(Collected data)
-.-.-
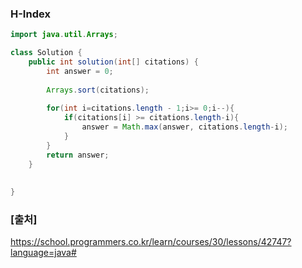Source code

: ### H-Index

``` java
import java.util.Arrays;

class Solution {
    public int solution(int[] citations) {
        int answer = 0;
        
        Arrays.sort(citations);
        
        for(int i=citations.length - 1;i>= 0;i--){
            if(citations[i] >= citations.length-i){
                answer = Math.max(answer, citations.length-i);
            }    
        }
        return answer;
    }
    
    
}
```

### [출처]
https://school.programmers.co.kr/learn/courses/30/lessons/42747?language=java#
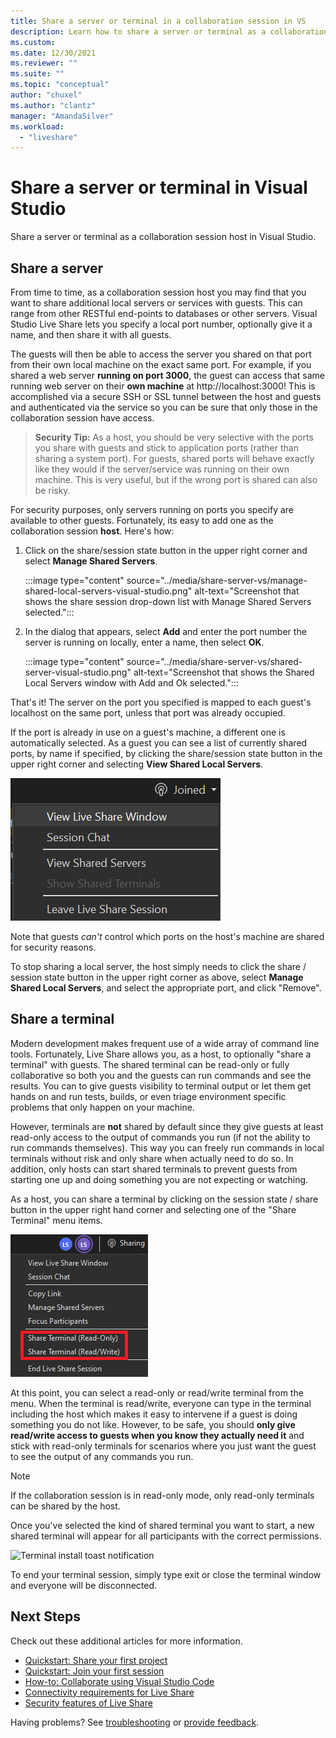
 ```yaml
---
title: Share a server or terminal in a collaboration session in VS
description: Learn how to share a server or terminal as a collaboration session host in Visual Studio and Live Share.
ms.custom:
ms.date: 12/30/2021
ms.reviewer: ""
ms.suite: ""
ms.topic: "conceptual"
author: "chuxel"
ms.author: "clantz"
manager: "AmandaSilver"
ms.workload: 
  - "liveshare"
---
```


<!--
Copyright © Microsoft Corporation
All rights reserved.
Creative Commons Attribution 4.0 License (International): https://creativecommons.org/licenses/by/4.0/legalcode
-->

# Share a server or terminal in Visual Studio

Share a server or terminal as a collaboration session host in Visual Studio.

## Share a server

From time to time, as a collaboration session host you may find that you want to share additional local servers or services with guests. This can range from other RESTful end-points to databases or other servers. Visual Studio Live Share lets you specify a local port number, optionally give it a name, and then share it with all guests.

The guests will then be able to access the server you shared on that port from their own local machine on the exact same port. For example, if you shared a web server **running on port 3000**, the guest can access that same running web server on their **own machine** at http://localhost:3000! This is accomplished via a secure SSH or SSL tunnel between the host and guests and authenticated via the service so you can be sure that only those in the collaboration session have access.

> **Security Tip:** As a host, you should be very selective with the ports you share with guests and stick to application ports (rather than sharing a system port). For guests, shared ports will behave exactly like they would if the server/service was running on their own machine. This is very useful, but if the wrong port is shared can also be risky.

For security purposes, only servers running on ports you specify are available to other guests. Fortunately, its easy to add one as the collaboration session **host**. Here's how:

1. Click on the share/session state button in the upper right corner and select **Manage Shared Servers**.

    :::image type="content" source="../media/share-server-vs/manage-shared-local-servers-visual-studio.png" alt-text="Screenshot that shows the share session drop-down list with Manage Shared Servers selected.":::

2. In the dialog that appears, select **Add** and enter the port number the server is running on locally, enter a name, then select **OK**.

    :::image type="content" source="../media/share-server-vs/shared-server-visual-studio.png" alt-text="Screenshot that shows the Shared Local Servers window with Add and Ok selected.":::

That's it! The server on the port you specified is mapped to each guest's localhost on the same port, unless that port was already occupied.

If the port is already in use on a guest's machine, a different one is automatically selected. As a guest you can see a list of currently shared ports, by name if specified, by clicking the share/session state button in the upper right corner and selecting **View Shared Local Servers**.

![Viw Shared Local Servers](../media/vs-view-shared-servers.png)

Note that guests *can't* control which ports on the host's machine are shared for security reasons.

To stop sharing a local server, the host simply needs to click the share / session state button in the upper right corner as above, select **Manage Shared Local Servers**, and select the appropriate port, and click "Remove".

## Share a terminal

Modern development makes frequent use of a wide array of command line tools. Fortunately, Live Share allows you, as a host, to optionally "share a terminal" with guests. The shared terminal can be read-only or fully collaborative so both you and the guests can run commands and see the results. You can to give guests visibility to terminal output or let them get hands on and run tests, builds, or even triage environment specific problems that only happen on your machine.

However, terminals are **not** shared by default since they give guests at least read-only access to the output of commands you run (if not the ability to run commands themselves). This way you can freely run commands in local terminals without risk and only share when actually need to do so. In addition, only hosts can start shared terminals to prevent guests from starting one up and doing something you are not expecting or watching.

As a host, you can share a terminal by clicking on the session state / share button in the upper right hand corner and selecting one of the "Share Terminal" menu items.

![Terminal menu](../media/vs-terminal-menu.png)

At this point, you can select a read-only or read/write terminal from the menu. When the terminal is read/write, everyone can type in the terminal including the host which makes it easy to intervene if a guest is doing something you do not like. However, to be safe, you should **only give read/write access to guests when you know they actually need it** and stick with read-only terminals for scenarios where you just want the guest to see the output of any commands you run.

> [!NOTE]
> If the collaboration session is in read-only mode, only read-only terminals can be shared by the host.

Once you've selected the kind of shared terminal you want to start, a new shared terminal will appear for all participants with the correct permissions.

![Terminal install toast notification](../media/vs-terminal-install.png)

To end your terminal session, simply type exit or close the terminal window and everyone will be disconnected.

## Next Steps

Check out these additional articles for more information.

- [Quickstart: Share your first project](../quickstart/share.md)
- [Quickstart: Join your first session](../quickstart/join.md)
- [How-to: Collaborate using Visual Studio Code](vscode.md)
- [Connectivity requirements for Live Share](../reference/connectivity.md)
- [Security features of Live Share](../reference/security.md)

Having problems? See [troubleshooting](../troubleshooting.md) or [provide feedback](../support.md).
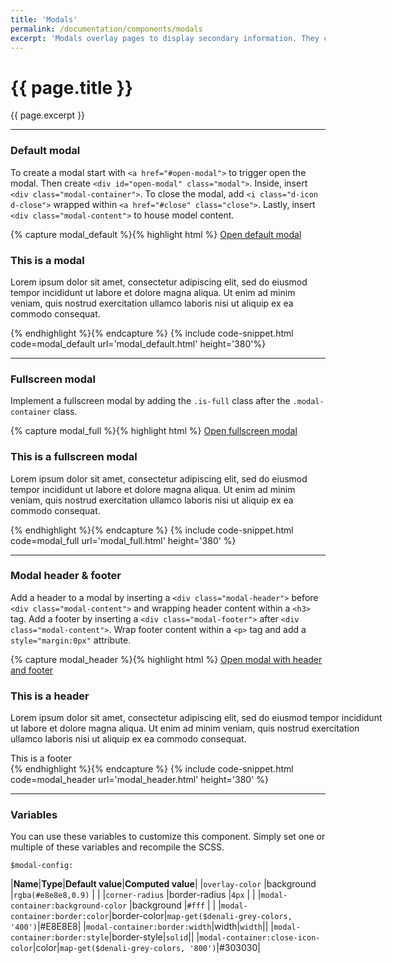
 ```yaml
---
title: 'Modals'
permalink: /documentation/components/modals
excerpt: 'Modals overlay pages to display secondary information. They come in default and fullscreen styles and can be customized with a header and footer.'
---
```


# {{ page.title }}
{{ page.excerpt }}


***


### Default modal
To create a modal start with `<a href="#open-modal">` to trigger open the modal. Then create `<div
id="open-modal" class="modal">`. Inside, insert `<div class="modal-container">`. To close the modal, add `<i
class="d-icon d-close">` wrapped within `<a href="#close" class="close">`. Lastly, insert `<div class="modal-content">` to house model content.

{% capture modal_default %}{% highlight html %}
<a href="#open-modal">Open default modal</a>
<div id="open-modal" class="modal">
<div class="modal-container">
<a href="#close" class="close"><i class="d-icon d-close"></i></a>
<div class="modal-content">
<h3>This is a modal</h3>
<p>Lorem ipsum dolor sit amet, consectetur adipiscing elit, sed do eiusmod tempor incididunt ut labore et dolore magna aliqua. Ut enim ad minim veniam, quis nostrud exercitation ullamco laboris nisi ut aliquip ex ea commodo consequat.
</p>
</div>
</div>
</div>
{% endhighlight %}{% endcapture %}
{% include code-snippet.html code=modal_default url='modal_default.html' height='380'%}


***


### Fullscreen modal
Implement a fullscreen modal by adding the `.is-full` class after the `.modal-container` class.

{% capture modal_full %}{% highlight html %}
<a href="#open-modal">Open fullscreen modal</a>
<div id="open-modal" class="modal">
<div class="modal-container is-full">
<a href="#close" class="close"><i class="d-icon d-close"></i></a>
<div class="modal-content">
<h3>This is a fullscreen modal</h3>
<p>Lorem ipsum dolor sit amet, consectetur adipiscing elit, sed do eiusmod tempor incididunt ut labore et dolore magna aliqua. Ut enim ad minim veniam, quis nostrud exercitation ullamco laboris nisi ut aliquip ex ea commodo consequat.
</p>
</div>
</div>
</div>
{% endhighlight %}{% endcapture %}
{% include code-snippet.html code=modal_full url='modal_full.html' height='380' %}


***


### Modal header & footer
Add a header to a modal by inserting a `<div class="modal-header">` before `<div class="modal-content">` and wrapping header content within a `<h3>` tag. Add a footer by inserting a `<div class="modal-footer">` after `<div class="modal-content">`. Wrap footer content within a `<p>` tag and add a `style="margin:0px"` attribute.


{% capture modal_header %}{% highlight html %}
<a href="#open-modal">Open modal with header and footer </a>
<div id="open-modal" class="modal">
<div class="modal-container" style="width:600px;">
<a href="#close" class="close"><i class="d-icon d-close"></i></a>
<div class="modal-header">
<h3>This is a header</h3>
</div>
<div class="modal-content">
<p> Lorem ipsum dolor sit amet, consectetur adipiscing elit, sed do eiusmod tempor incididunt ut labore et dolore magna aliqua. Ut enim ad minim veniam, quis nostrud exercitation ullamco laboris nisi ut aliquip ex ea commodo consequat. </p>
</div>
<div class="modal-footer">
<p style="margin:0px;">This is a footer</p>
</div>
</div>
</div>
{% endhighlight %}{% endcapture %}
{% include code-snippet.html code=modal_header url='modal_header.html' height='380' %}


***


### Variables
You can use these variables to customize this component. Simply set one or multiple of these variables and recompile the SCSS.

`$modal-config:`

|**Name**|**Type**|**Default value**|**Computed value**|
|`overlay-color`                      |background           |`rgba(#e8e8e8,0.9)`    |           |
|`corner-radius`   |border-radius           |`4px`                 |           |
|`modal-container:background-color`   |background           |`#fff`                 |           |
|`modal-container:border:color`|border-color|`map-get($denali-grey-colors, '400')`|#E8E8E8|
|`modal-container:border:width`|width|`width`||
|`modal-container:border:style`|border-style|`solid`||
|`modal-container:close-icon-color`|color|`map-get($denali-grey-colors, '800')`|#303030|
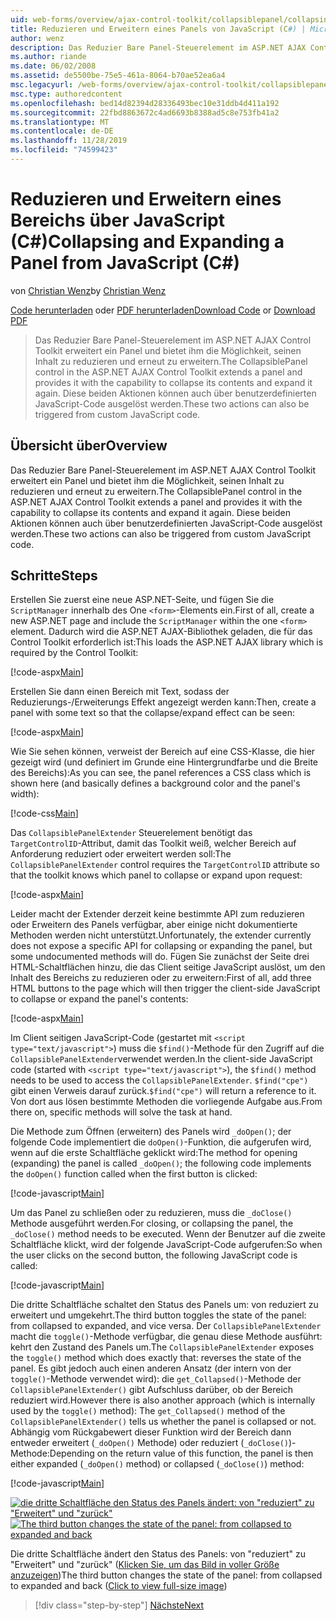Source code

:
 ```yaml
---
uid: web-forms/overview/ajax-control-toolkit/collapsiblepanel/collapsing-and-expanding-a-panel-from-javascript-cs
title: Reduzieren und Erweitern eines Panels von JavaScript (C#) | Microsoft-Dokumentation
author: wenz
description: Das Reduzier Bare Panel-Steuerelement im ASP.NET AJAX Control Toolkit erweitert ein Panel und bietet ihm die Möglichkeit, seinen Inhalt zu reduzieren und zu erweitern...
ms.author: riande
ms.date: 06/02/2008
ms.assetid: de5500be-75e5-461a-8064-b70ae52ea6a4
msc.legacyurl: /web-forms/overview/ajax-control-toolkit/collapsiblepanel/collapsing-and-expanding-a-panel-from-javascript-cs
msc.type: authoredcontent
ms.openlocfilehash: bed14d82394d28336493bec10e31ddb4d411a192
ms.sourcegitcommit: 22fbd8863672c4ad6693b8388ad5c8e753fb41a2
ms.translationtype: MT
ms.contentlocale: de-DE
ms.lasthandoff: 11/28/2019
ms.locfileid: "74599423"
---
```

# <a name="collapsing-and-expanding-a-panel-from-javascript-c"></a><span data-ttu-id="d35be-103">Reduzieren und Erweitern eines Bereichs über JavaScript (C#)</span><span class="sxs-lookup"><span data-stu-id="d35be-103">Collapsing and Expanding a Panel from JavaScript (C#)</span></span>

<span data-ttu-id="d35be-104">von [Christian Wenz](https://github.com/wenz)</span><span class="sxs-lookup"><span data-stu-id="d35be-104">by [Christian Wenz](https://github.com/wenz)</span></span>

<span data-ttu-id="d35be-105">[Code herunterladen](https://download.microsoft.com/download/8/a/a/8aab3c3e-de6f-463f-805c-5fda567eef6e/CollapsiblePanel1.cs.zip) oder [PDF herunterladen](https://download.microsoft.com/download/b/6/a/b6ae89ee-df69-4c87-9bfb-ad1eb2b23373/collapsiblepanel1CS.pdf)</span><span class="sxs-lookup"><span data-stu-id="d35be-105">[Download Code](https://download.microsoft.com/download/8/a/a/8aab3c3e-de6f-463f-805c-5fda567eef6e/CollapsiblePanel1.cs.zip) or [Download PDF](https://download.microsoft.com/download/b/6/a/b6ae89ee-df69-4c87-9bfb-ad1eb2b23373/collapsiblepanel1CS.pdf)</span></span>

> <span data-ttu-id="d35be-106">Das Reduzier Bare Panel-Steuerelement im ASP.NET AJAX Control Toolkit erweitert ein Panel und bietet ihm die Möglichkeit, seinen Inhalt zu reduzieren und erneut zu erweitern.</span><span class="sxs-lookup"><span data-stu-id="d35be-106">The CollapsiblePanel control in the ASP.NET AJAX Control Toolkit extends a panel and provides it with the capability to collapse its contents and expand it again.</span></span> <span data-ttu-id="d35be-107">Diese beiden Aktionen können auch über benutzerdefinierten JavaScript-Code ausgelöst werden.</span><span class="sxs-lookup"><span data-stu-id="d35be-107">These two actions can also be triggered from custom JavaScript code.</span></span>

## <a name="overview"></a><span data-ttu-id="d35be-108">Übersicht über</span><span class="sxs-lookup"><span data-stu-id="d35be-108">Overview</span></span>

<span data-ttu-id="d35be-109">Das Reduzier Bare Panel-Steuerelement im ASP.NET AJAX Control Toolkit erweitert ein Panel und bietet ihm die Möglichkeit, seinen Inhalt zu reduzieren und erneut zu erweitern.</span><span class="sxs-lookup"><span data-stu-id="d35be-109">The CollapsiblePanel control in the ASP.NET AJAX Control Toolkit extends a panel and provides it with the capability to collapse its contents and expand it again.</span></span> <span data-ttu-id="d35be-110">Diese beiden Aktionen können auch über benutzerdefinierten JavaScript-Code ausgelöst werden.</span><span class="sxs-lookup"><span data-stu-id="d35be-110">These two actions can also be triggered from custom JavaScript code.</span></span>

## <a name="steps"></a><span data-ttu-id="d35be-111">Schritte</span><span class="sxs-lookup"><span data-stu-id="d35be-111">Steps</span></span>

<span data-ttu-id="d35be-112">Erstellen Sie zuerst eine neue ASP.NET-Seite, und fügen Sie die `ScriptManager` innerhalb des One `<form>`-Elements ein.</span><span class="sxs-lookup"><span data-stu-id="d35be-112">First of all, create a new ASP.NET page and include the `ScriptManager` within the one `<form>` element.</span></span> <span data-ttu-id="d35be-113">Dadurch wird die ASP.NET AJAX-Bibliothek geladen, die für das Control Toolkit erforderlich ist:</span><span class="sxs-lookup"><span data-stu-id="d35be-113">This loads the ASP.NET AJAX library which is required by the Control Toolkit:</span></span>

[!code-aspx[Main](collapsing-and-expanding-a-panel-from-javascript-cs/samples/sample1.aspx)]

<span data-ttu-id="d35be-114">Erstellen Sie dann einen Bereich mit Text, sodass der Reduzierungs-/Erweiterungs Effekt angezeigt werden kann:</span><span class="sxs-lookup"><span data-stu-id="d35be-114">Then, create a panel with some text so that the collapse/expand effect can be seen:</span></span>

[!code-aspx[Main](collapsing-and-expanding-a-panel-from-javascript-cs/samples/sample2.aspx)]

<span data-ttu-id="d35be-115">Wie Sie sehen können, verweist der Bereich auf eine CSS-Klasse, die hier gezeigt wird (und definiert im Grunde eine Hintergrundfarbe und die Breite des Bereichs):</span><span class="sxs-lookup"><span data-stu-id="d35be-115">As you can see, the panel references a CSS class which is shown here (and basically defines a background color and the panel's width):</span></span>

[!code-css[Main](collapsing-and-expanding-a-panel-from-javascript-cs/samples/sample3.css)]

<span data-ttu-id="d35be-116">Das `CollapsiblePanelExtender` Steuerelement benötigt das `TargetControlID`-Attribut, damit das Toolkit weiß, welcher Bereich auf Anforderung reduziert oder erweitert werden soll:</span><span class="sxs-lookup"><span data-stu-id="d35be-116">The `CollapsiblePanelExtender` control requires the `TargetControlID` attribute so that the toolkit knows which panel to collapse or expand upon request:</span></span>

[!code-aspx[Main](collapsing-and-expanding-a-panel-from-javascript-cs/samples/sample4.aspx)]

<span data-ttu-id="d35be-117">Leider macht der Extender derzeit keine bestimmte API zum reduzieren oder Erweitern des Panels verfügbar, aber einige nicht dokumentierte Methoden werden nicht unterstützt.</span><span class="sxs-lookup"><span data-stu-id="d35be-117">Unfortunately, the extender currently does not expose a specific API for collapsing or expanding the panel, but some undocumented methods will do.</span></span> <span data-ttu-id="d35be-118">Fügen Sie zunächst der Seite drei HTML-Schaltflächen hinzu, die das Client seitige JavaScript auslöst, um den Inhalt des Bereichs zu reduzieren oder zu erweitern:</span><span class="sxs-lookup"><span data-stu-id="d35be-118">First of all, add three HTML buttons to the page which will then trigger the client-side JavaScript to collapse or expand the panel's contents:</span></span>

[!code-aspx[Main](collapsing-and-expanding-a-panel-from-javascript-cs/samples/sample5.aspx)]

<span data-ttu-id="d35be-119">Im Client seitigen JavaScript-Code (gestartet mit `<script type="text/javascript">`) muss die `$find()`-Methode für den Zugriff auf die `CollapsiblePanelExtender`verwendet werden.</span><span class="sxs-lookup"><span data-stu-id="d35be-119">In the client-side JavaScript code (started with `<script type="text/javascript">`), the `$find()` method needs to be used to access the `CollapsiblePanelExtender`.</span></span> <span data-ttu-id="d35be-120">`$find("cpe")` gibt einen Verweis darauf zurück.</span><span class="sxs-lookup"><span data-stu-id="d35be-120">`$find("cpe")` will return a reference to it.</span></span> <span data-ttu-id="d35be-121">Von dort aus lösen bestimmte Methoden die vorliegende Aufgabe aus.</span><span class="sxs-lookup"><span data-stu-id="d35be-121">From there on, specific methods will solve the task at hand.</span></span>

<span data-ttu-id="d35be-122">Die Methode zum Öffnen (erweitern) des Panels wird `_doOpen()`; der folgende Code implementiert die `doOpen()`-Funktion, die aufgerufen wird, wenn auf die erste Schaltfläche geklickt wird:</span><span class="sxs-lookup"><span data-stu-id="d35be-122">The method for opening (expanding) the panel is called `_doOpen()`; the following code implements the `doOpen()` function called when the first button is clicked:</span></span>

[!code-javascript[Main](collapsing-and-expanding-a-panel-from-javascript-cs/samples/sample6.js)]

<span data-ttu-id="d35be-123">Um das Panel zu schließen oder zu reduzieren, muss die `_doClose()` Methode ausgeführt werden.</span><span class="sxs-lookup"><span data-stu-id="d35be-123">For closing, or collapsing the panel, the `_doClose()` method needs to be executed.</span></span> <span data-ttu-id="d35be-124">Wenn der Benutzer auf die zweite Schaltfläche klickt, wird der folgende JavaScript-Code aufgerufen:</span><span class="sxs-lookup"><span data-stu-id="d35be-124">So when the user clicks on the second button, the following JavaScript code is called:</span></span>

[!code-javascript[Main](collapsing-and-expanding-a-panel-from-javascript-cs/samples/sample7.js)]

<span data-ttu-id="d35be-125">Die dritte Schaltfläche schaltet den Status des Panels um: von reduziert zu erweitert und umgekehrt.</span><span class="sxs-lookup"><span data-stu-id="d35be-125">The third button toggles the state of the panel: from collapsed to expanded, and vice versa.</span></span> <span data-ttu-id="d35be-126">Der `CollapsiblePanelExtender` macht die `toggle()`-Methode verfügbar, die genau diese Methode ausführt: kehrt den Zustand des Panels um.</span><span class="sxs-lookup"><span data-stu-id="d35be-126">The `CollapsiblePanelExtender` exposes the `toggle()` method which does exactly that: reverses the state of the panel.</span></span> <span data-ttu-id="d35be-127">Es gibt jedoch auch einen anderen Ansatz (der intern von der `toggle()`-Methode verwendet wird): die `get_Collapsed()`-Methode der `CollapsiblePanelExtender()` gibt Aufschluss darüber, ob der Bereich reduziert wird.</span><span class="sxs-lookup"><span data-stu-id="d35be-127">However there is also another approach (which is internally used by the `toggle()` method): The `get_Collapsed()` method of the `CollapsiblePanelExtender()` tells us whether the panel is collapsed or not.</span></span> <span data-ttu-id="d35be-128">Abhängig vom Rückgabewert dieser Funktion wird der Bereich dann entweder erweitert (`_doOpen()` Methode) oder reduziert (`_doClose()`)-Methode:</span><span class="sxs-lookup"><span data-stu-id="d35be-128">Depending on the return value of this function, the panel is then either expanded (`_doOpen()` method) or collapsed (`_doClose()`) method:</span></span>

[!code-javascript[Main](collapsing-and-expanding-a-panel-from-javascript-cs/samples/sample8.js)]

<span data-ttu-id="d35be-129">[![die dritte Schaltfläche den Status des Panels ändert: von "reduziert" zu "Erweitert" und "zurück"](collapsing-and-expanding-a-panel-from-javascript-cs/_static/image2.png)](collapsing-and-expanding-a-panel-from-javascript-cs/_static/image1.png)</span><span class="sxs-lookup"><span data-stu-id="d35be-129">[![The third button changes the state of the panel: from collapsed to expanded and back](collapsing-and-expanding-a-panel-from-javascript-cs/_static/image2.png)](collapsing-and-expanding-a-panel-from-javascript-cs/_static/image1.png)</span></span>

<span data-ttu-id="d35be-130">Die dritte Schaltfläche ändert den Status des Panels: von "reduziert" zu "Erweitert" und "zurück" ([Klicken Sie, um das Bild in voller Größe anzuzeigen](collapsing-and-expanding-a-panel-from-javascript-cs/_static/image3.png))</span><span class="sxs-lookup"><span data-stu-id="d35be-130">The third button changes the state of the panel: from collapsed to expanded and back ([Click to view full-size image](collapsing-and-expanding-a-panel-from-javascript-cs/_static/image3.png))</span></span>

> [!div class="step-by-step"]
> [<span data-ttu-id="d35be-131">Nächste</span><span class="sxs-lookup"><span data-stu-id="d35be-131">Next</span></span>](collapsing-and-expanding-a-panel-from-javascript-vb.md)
-.-.-
- [Exercise prompt]: Starting with the line with "Note that guests" above and going on through the line with "## Share a terminal", transcribe every line exactly, both ends included, and add nothing.

- [Result below]:
Note that guests *can't* control which ports on the host's machine are shared for security reasons.

To stop sharing a local server, the host simply needs to click the share / session state button in the upper right corner as above, select **Manage Shared Local Servers**, and select the appropriate port, and click "Remove".

## Share a terminal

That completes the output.